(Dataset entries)
=-=-=-=-=

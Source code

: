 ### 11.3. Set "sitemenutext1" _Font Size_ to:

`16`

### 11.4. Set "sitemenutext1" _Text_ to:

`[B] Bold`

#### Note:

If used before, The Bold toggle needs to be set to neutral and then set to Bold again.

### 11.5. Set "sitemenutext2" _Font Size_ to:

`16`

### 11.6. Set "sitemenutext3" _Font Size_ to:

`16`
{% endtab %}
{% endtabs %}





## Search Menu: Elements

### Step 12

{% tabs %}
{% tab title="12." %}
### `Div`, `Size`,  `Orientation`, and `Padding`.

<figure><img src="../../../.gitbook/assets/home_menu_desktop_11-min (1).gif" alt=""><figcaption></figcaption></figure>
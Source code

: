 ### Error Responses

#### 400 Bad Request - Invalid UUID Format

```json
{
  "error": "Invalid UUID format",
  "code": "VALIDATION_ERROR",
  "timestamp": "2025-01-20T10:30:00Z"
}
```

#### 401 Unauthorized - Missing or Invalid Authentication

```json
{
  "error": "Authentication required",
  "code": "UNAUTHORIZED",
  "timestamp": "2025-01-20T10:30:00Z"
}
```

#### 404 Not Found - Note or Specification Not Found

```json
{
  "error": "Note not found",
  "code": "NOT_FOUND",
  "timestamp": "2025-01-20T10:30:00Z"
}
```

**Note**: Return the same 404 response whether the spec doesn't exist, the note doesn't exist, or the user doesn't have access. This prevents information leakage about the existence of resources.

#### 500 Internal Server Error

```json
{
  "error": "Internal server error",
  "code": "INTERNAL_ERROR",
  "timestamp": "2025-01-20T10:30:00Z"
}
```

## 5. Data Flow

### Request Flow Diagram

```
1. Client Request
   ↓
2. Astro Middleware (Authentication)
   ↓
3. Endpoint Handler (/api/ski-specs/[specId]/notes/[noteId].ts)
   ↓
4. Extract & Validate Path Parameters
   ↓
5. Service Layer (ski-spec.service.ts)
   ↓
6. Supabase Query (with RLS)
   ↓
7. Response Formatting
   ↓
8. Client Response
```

=-=-=-=-=

• What the task asks:
Could you retype exactly the lines from the first one of the records through the line containing "### Error Responses", both included, and nothing more?

• Written reply:
Source code

: ### 11.3. Set "sitemenutext1" _Font Size_ to:

`16`

### 11.4. Set "sitemenutext1" _Text_ to:

`[B] Bold`

#### Note:

If used before, The Bold toggle needs to be set to neutral and then set to Bold again.

### 11.5. Set "sitemenutext2" _Font Size_ to:

`16`

### 11.6. Set "sitemenutext3" _Font Size_ to:

`16`
{% endtab %}
{% endtabs %}





## Search Menu: Elements

### Step 12

{% tabs %}
{% tab title="12." %}
### `Div`, `Size`,  `Orientation`, and `Padding`.

<figure><img src="../../../.gitbook/assets/home_menu_desktop_11-min (1).gif" alt=""><figcaption></figcaption></figure>
Source code

: ### Error Responses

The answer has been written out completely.